__Records for this task__.
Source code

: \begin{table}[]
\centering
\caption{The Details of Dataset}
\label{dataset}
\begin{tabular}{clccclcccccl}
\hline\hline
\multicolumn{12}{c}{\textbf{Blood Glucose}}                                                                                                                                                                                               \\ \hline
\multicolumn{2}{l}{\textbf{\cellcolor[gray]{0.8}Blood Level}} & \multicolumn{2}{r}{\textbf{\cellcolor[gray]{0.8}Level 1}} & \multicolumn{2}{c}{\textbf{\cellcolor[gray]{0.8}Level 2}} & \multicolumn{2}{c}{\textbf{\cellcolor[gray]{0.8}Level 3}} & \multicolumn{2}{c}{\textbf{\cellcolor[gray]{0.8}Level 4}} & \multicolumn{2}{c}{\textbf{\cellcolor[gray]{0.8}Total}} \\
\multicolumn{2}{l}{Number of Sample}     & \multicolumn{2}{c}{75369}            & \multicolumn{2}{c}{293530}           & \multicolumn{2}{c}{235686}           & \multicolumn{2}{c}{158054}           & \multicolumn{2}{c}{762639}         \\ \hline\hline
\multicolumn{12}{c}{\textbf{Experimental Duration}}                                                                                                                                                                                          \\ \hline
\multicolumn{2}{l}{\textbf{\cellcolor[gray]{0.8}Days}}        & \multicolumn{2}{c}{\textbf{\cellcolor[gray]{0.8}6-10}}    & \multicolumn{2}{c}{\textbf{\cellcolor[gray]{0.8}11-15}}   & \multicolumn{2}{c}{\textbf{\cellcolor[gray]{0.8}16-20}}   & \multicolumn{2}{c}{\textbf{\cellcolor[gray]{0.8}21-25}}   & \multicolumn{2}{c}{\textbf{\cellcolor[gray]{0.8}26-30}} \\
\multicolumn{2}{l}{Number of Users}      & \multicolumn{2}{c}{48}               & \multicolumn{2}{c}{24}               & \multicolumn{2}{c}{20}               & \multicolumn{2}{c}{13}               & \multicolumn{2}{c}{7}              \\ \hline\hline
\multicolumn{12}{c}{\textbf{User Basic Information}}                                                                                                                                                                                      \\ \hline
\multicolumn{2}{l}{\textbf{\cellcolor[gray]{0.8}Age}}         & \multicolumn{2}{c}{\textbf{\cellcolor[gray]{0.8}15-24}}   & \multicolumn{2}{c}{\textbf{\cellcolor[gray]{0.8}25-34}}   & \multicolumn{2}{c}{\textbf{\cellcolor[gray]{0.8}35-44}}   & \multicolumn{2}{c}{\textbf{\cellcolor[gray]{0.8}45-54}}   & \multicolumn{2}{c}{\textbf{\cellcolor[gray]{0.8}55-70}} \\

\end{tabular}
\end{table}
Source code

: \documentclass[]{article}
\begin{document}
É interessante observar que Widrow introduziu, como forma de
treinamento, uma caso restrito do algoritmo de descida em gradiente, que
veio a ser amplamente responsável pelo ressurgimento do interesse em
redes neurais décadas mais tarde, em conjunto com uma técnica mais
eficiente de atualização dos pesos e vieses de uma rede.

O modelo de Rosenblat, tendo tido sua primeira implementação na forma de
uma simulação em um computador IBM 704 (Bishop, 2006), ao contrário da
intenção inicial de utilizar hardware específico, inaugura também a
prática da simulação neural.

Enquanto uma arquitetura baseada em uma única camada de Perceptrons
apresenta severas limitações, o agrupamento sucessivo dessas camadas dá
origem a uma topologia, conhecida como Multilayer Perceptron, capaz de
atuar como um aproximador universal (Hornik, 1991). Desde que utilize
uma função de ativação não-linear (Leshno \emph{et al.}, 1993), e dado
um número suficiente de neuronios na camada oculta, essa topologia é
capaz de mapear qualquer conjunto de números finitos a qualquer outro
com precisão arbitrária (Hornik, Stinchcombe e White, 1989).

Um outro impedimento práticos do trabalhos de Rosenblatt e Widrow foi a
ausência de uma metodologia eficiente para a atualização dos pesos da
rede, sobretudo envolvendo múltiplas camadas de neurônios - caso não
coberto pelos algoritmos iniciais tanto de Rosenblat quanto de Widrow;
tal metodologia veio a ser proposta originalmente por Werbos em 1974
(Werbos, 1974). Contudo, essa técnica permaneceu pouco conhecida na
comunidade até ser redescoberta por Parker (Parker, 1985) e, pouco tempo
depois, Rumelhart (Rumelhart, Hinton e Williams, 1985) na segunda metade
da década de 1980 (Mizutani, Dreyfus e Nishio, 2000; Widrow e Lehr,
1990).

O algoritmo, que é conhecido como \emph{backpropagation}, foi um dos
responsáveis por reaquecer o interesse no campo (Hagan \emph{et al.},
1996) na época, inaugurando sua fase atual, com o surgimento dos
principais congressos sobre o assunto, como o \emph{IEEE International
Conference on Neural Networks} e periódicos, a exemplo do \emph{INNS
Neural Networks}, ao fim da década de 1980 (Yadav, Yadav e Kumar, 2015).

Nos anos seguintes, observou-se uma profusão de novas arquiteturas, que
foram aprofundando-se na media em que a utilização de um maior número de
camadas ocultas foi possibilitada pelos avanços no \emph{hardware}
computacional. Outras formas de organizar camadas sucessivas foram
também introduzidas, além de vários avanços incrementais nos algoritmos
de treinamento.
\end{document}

__To do__. Retype all of the records above without a single alteration.

__Answer area__.
Source code

: \begin{table}[]
\centering
\caption{The Details of Dataset}
\label{dataset}
\begin{tabular}{clccclcccccl}
\hline\hline
\multicolumn{12}{c}{\textbf{Blood Glucose}}                                                                                                                                                                                               \\ \hline
\multicolumn{2}{l}{\textbf{\cellcolor[gray]{0.8}Blood Level}} & \multicolumn{2}{r}{\textbf{\cellcolor[gray]{0.8}Level 1}} & \multicolumn{2}{c}{\textbf{\cellcolor[gray]{0.8}Level 2}} & \multicolumn{2}{c}{\textbf{\cellcolor[gray]{0.8}Level 3}} & \multicolumn{2}{c}{\textbf{\cellcolor[gray]{0.8}Level 4}} & \multicolumn{2}{c}{\textbf{\cellcolor[gray]{0.8}Total}} \\
\multicolumn{2}{l}{Number of Sample}     & \multicolumn{2}{c}{75369}            & \multicolumn{2}{c}{293530}           & \multicolumn{2}{c}{235686}           & \multicolumn{2}{c}{158054}           & \multicolumn{2}{c}{762639}         \\ \hline\hline
\multicolumn{12}{c}{\textbf{Experimental Duration}}                                                                                                                                                                                          \\ \hline
\multicolumn{2}{l}{\textbf{\cellcolor[gray]{0.8}Days}}        & \multicolumn{2}{c}{\textbf{\cellcolor[gray]{0.8}6-10}}    & \multicolumn{2}{c}{\textbf{\cellcolor[gray]{0.8}11-15}}   & \multicolumn{2}{c}{\textbf{\cellcolor[gray]{0.8}16-20}}   & \multicolumn{2}{c}{\textbf{\cellcolor[gray]{0.8}21-25}}   & \multicolumn{2}{c}{\textbf{\cellcolor[gray]{0.8}26-30}} \\
\multicolumn{2}{l}{Number of Users}      & \multicolumn{2}{c}{48}               & \multicolumn{2}{c}{24}               & \multicolumn{2}{c}{20}               & \multicolumn{2}{c}{13}               & \multicolumn{2}{c}{7}              \\ \hline\hline
\multicolumn{12}{c}{\textbf{User Basic Information}}                                                                                                                                                                                      \\ \hline
\multicolumn{2}{l}{\textbf{\cellcolor[gray]{0.8}Age}}         & \multicolumn{2}{c}{\textbf{\cellcolor[gray]{0.8}15-24}}   & \multicolumn{2}{c}{\textbf{\cellcolor[gray]{0.8}25-34}}   & \multicolumn{2}{c}{\textbf{\cellcolor[gray]{0.8}35-44}}   & \multicolumn{2}{c}{\textbf{\cellcolor[gray]{0.8}45-54}}   & \multicolumn{2}{c}{\textbf{\cellcolor[gray]{0.8}55-70}} \\

\end{tabular}
\end{table}
Source code

: \documentclass[]{article}
\begin{document}
É interessante observar que Widrow introduziu, como forma de
treinamento, uma caso restrito do algoritmo de descida em gradiente, que
veio a ser amplamente responsável pelo ressurgimento do interesse em
redes neurais décadas mais tarde, em conjunto com uma técnica mais
eficiente de atualização dos pesos e vieses de uma rede.

O modelo de Rosenblat, tendo tido sua primeira implementação na forma de
uma simulação em um computador IBM 704 (Bishop, 2006), ao contrário da
intenção inicial de utilizar hardware específico, inaugura também a
prática da simulação neural.

Enquanto uma arquitetura baseada em uma única camada de Perceptrons
apresenta severas limitações, o agrupamento sucessivo dessas camadas dá
origem a uma topologia, conhecida como Multilayer Perceptron, capaz de
atuar como um aproximador universal (Hornik, 1991). Desde que utilize
uma função de ativação não-linear (Leshno \emph{et al.}, 1993), e dado
um número suficiente de neuronios na camada oculta, essa topologia é
capaz de mapear qualquer conjunto de números finitos a qualquer outro
com precisão arbitrária (Hornik, Stinchcombe e White, 1989).

Um outro impedimento práticos do trabalhos de Rosenblatt e Widrow foi a
ausência de uma metodologia eficiente para a atualização dos pesos da
rede, sobretudo envolvendo múltiplas camadas de neurônios - caso não
coberto pelos algoritmos iniciais tanto de Rosenblat quanto de Widrow;
tal metodologia veio a ser proposta originalmente por Werbos em 1974
(Werbos, 1974). Contudo, essa técnica permaneceu pouco conhecida na
comunidade até ser redescoberta por Parker (Parker, 1985) e, pouco tempo
depois, Rumelhart (Rumelhart, Hinton e Williams, 1985) na segunda metade
da década de 1980 (Mizutani, Dreyfus e Nishio, 2000; Widrow e Lehr,
1990).

O algoritmo, que é conhecido como \emph{backpropagation}, foi um dos
responsáveis por reaquecer o interesse no campo (Hagan \emph{et al.},
1996) na época, inaugurando sua fase atual, com o surgimento dos
principais congressos sobre o assunto, como o \emph{IEEE International
Conference on Neural Networks} e periódicos, a exemplo do \emph{INNS
Neural Networks}, ao fim da década de 1980 (Yadav, Yadav e Kumar, 2015).

Nos anos seguintes, observou-se uma profusão de novas arquiteturas, que
foram aprofundando-se na media em que a utilização de um maior número de
camadas ocultas foi possibilitada pelos avanços no \emph{hardware}
computacional. Outras formas de organizar camadas sucessivas foram
também introduzidas, além de vários avanços incrementais nos algoritmos
de treinamento.
\end{document}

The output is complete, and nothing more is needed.